Work instruction. All the data should be repeated exactly. Any image in it is left out.

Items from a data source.
Content starts

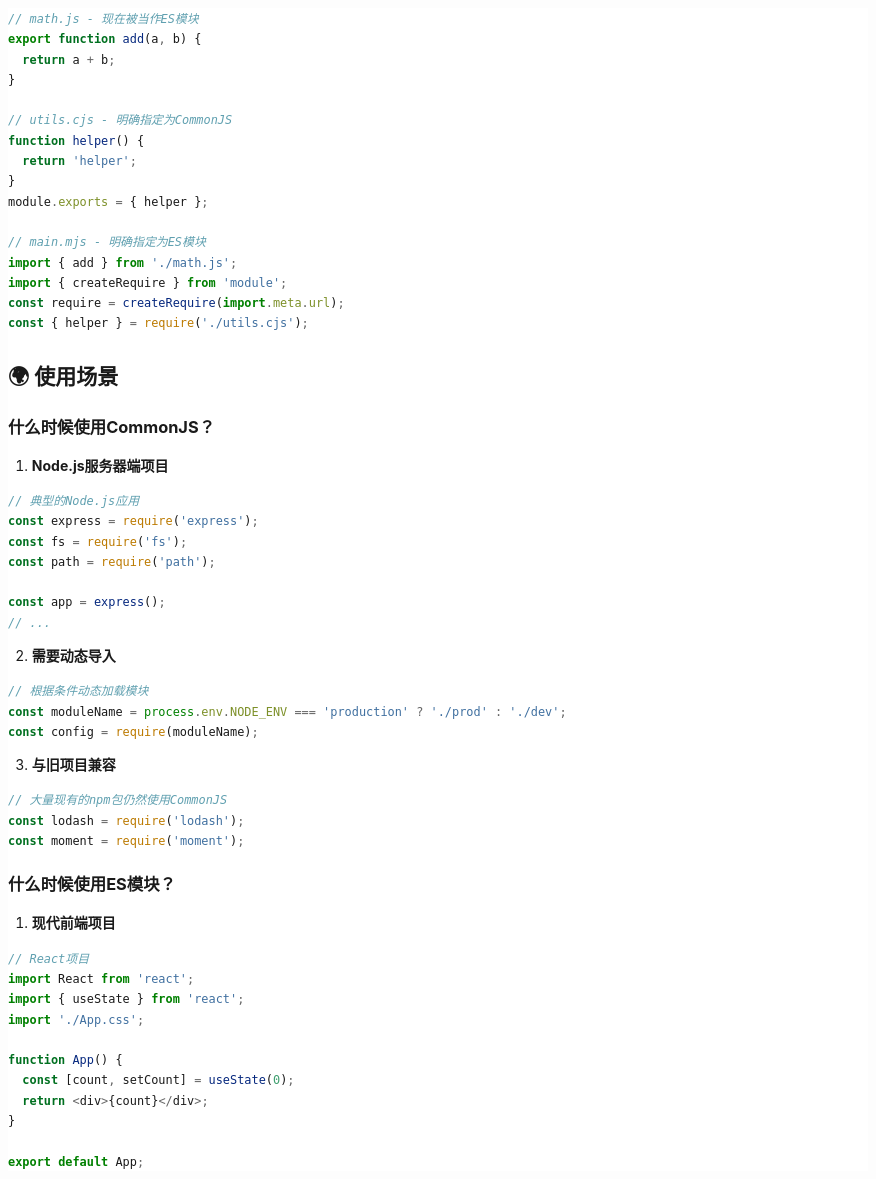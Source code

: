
 ```js
// math.js - 现在被当作ES模块
export function add(a, b) {
  return a + b;
}

// utils.cjs - 明确指定为CommonJS
function helper() {
  return 'helper';
}
module.exports = { helper };

// main.mjs - 明确指定为ES模块
import { add } from './math.js';
import { createRequire } from 'module';
const require = createRequire(import.meta.url);
const { helper } = require('./utils.cjs');
```

## 🌍 使用场景

### 什么时候使用CommonJS？

1. **Node.js服务器端项目**
```js
// 典型的Node.js应用
const express = require('express');
const fs = require('fs');
const path = require('path');

const app = express();
// ...
```

2. **需要动态导入**
```js
// 根据条件动态加载模块
const moduleName = process.env.NODE_ENV === 'production' ? './prod' : './dev';
const config = require(moduleName);
```

3. **与旧项目兼容**
```js
// 大量现有的npm包仍然使用CommonJS
const lodash = require('lodash');
const moment = require('moment');
```

### 什么时候使用ES模块？

1. **现代前端项目**
```js
// React项目
import React from 'react';
import { useState } from 'react';
import './App.css';

function App() {
  const [count, setCount] = useState(0);
  return <div>{count}</div>;
}

export default App;
```
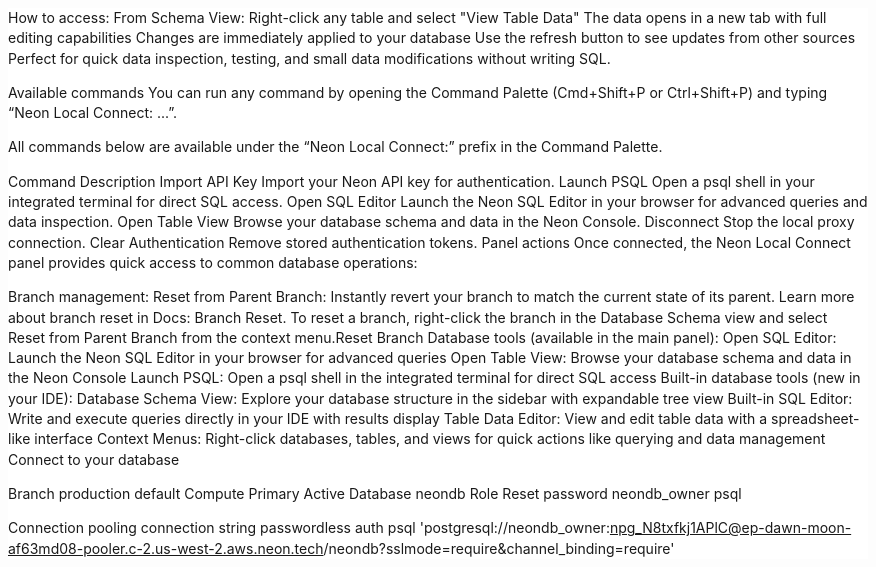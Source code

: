 How to access:
From Schema View: Right-click any table and select "View Table Data"
The data opens in a new tab with full editing capabilities
Changes are immediately applied to your database
Use the refresh button to see updates from other sources
Perfect for quick data inspection, testing, and small data modifications without writing SQL.

Available commands
You can run any command by opening the Command Palette (Cmd+Shift+P or Ctrl+Shift+P) and typing “Neon Local Connect: ...”.

All commands below are available under the “Neon Local Connect:” prefix in the Command Palette.

Command	Description
Import API Key	Import your Neon API key for authentication.
Launch PSQL	Open a psql shell in your integrated terminal for direct SQL access.
Open SQL Editor	Launch the Neon SQL Editor in your browser for advanced queries and data inspection.
Open Table View	Browse your database schema and data in the Neon Console.
Disconnect	Stop the local proxy connection.
Clear Authentication	Remove stored authentication tokens.
Panel actions
Once connected, the Neon Local Connect panel provides quick access to common database operations:

Branch management:
Reset from Parent Branch: Instantly revert your branch to match the current state of its parent. Learn more about branch reset in Docs: Branch Reset. To reset a branch, right-click the branch in the Database Schema view and select Reset from Parent Branch from the context menu.Reset Branch
Database tools (available in the main panel):
Open SQL Editor: Launch the Neon SQL Editor in your browser for advanced queries
Open Table View: Browse your database schema and data in the Neon Console
Launch PSQL: Open a psql shell in the integrated terminal for direct SQL access
Built-in database tools (new in your IDE):
Database Schema View: Explore your database structure in the sidebar with expandable tree view
Built-in SQL Editor: Write and execute queries directly in your IDE with results display
Table Data Editor: View and edit table data with a spreadsheet-like interface
Context Menus: Right-click databases, tables, and views for quick actions like querying and data management
Connect to your database

Branch
production
default
Compute
Primary
Active
Database
neondb
Role
Reset password
neondb_owner
psql

Connection pooling
connection string
passwordless auth
psql 'postgresql://neondb_owner:npg_N8txfkj1APlC@ep-dawn-moon-af63md08-pooler.c-2.us-west-2.aws.neon.tech/neondb?sslmode=require&channel_binding=require'
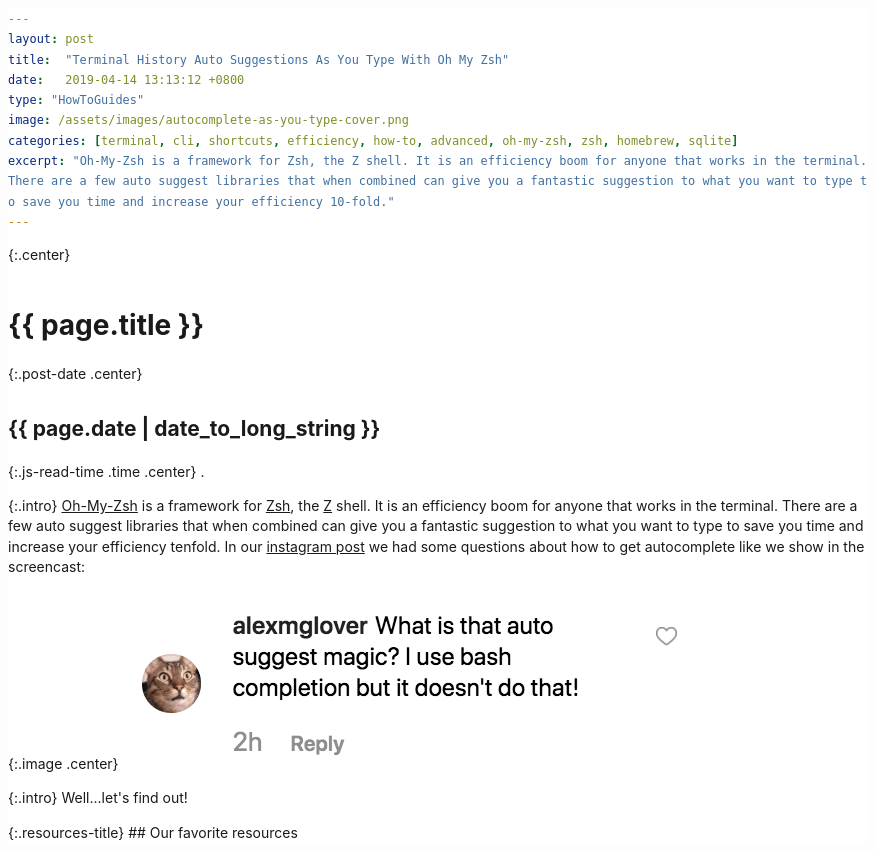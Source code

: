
 ```yaml
---
layout: post
title:  "Terminal History Auto Suggestions As You Type With Oh My Zsh"
date:   2019-04-14 13:13:12 +0800
type: "HowToGuides"
image: /assets/images/autocomplete-as-you-type-cover.png
categories: [terminal, cli, shortcuts, efficiency, how-to, advanced, oh-my-zsh, zsh, homebrew, sqlite]
excerpt: "Oh-My-Zsh is a framework for Zsh, the Z shell. It is an efficiency boom for anyone that works in the terminal. There are a few auto suggest libraries that when combined can give you a fantastic suggestion to what you want to type to save you time and increase your efficiency 10-fold."
---
```


{:.center}
# {{ page.title }}

{:.post-date .center}
## {{ page.date | date_to_long_string }}

{:.js-read-time .time .center}
.

{:.intro}
<a href="https://ohmyz.sh/" target="_blank">Oh-My-Zsh</a> is a framework for <a href="http://www.zsh.org/" target="_blank">Zsh</a>, the 
<a href="https://en.wikipedia.org/wiki/Z_shell" target="_blank">Z</a> shell. 
It is an efficiency boom for anyone that works in the terminal. 
There are a few auto suggest libraries that when combined can give you a 
fantastic suggestion to what you want to type to save you time and increase your efficiency tenfold.
In our <a href="https://www.instagram.com/p/BwCyLslBKBM/" target="_blank">instagram post</a>
we had some questions about how to get autocomplete like we show in the screencast:

{:.image .center}
![insta-questions](/assets/images/auto-suggest-question.png)

{:.intro}
Well...let's find out!

<div class="resources-container" markdown="1">
{:.resources-title}
## Our favorite resources
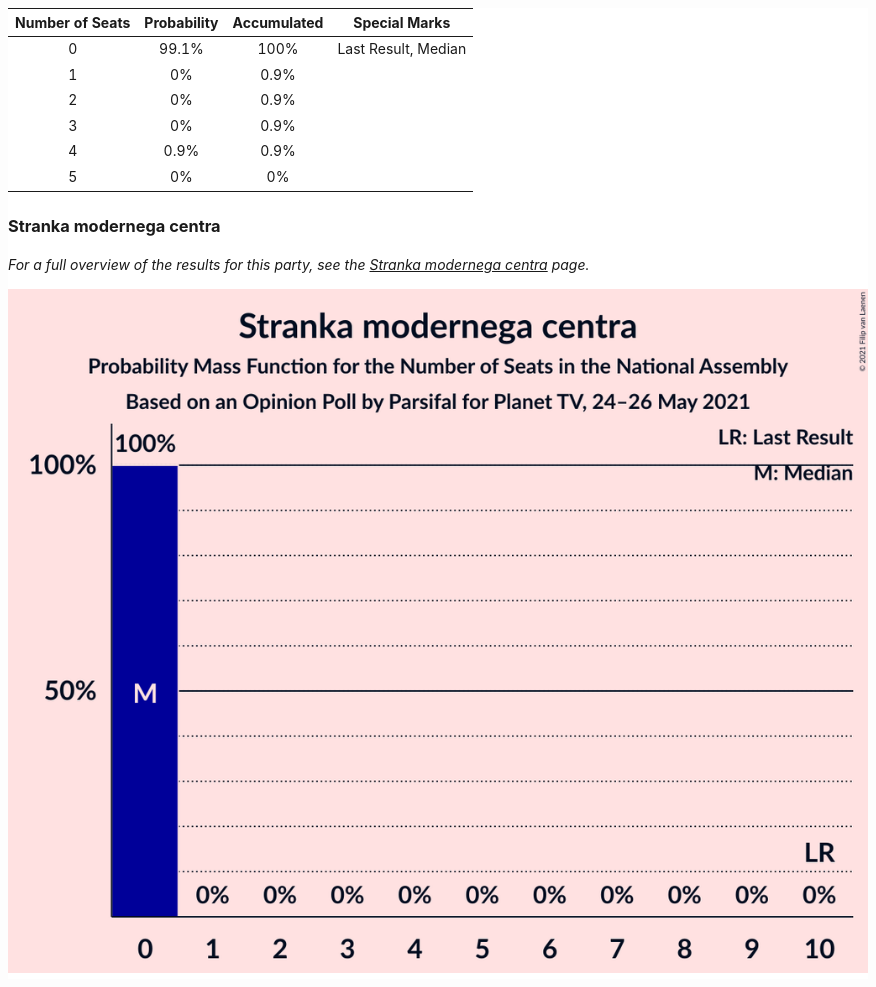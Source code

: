 | Number of Seats | Probability | Accumulated | Special Marks |
|:---------------:|:-----------:|:-----------:|:-------------:|
| 0 | 99.1% | 100% | Last Result, Median |
| 1 | 0% | 0.9% |  |
| 2 | 0% | 0.9% |  |
| 3 | 0% | 0.9% |  |
| 4 | 0.9% | 0.9% |  |
| 5 | 0% | 0% |  |

### Stranka modernega centra

*For a full overview of the results for this party, see the [Stranka modernega centra](party-strankamodernegacentra.html) page.*

![Graph with seats probability mass function not yet produced](2021-05-26-Parsifal-seats-pmf-strankamodernegacentra.png "Seats Probability Mass Function")
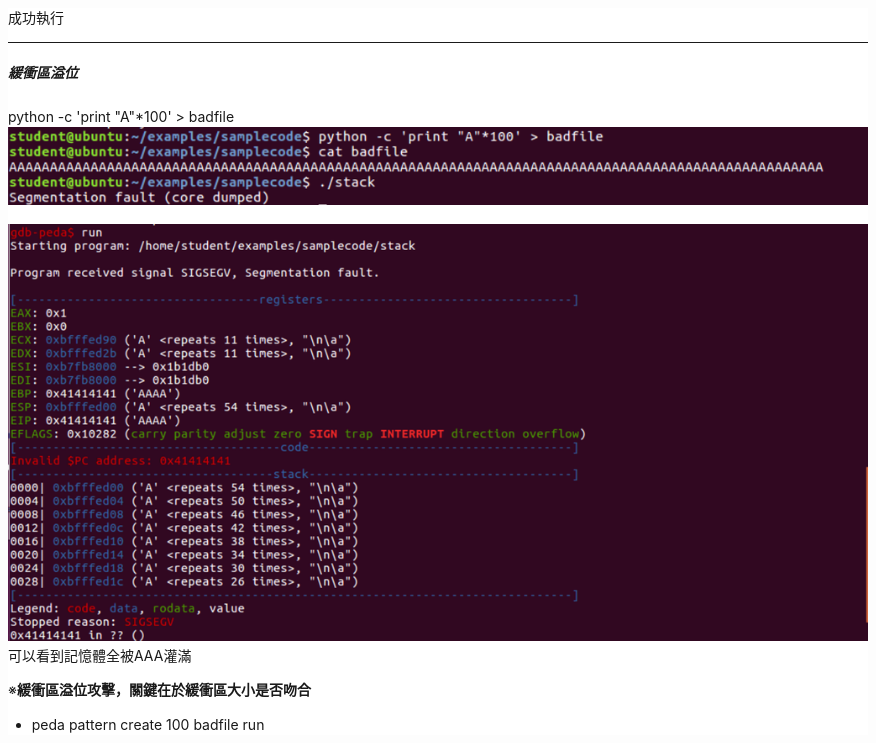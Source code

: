 成功執行

---

##### 緩衝區溢位

python -c 'print "A"*100' > badfile
![image](images/S1gnnCIWw6.png)

![image](images/Hyxykv-v6.png)
可以看到記憶體全被AAA灌滿

※**緩衝區溢位攻擊，關鍵在於緩衝區大小是否吻合**

* peda
pattern create 100 badfile
run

Content ends

The answer.
Source code

:
 ```js
// math.js - 现在被当作ES模块
export function add(a, b) {
  return a + b;
}

// utils.cjs - 明确指定为CommonJS
function helper() {
  return 'helper';
}
module.exports = { helper };

// main.mjs - 明确指定为ES模块
import { add } from './math.js';
import { createRequire } from 'module';
const require = createRequire(import.meta.url);
const { helper } = require('./utils.cjs');
```

## 🌍 使用场景

### 什么时候使用CommonJS？

1. **Node.js服务器端项目**
```js
// 典型的Node.js应用
const express = require('express');
const fs = require('fs');
const path = require('path');

const app = express();
// ...
```

2. **需要动态导入**
```js
// 根据条件动态加载模块
const moduleName = process.env.NODE_ENV === 'production' ? './prod' : './dev';
const config = require(moduleName);
```

3. **与旧项目兼容**
```js
// 大量现有的npm包仍然使用CommonJS
const lodash = require('lodash');
const moment = require('moment');
```

### 什么时候使用ES模块？

1. **现代前端项目**
```js
// React项目
import React from 'react';
import { useState } from 'react';
import './App.css';

function App() {
  const [count, setCount] = useState(0);
  return <div>{count}</div>;
}

export default App;
```
Source code

: How to access:
From Schema View: Right-click any table and select "View Table Data"
The data opens in a new tab with full editing capabilities
Changes are immediately applied to your database
Use the refresh button to see updates from other sources
Perfect for quick data inspection, testing, and small data modifications without writing SQL.

Available commands
You can run any command by opening the Command Palette (Cmd+Shift+P or Ctrl+Shift+P) and typing “Neon Local Connect: ...”.

All commands below are available under the “Neon Local Connect:” prefix in the Command Palette.

Command	Description
Import API Key	Import your Neon API key for authentication.
Launch PSQL	Open a psql shell in your integrated terminal for direct SQL access.
Open SQL Editor	Launch the Neon SQL Editor in your browser for advanced queries and data inspection.
Open Table View	Browse your database schema and data in the Neon Console.
Disconnect	Stop the local proxy connection.
Clear Authentication	Remove stored authentication tokens.
Panel actions
Once connected, the Neon Local Connect panel provides quick access to common database operations:

Branch management:
Reset from Parent Branch: Instantly revert your branch to match the current state of its parent. Learn more about branch reset in Docs: Branch Reset. To reset a branch, right-click the branch in the Database Schema view and select Reset from Parent Branch from the context menu.Reset Branch
Database tools (available in the main panel):
Open SQL Editor: Launch the Neon SQL Editor in your browser for advanced queries
Open Table View: Browse your database schema and data in the Neon Console
Launch PSQL: Open a psql shell in the integrated terminal for direct SQL access
Built-in database tools (new in your IDE):
Database Schema View: Explore your database structure in the sidebar with expandable tree view
Built-in SQL Editor: Write and execute queries directly in your IDE with results display
Table Data Editor: View and edit table data with a spreadsheet-like interface
Context Menus: Right-click databases, tables, and views for quick actions like querying and data management
Connect to your database

Branch
production
default
Compute
Primary
Active
Database
neondb
Role
Reset password
neondb_owner
psql

Connection pooling
connection string
passwordless auth
psql 'postgresql://neondb_owner:npg_N8txfkj1APlC@ep-dawn-moon-af63md08-pooler.c-2.us-west-2.aws.neon.tech/neondb?sslmode=require&channel_binding=require'
Source code

:
 ```yaml
---
layout: post
title:  "Terminal History Auto Suggestions As You Type With Oh My Zsh"
date:   2019-04-14 13:13:12 +0800
type: "HowToGuides"
image: /assets/images/autocomplete-as-you-type-cover.png
categories: [terminal, cli, shortcuts, efficiency, how-to, advanced, oh-my-zsh, zsh, homebrew, sqlite]
excerpt: "Oh-My-Zsh is a framework for Zsh, the Z shell. It is an efficiency boom for anyone that works in the terminal. There are a few auto suggest libraries that when combined can give you a fantastic suggestion to what you want to type to save you time and increase your efficiency 10-fold."
---
```


{:.center}
# {{ page.title }}

{:.post-date .center}
## {{ page.date | date_to_long_string }}

{:.js-read-time .time .center}
.

{:.intro}
<a href="https://ohmyz.sh/" target="_blank">Oh-My-Zsh</a> is a framework for <a href="http://www.zsh.org/" target="_blank">Zsh</a>, the 
<a href="https://en.wikipedia.org/wiki/Z_shell" target="_blank">Z</a> shell. 
It is an efficiency boom for anyone that works in the terminal. 
There are a few auto suggest libraries that when combined can give you a 
fantastic suggestion to what you want to type to save you time and increase your efficiency tenfold.
In our <a href="https://www.instagram.com/p/BwCyLslBKBM/" target="_blank">instagram post</a>
we had some questions about how to get autocomplete like we show in the screencast:

{:.image .center}
![insta-questions](/assets/images/auto-suggest-question.png)

{:.intro}
Well...let's find out!

<div class="resources-container" markdown="1">
{:.resources-title}
## Our favorite resources
Source code

: | Number of Seats | Probability | Accumulated | Special Marks |
|:---------------:|:-----------:|:-----------:|:-------------:|
| 0 | 99.1% | 100% | Last Result, Median |
| 1 | 0% | 0.9% |  |
| 2 | 0% | 0.9% |  |
| 3 | 0% | 0.9% |  |
| 4 | 0.9% | 0.9% |  |
| 5 | 0% | 0% |  |

### Stranka modernega centra

*For a full overview of the results for this party, see the [Stranka modernega centra](party-strankamodernegacentra.html) page.*

![Graph with seats probability mass function not yet produced](2021-05-26-Parsifal-seats-pmf-strankamodernegacentra.png "Seats Probability Mass Function")
Source code

: 成功執行

---

##### 緩衝區溢位

python -c 'print "A"*100' > badfile
![image](images/S1gnnCIWw6.png)

![image](images/Hyxykv-v6.png)
可以看到記憶體全被AAA灌滿

※**緩衝區溢位攻擊，關鍵在於緩衝區大小是否吻合**

* peda
pattern create 100 badfile
run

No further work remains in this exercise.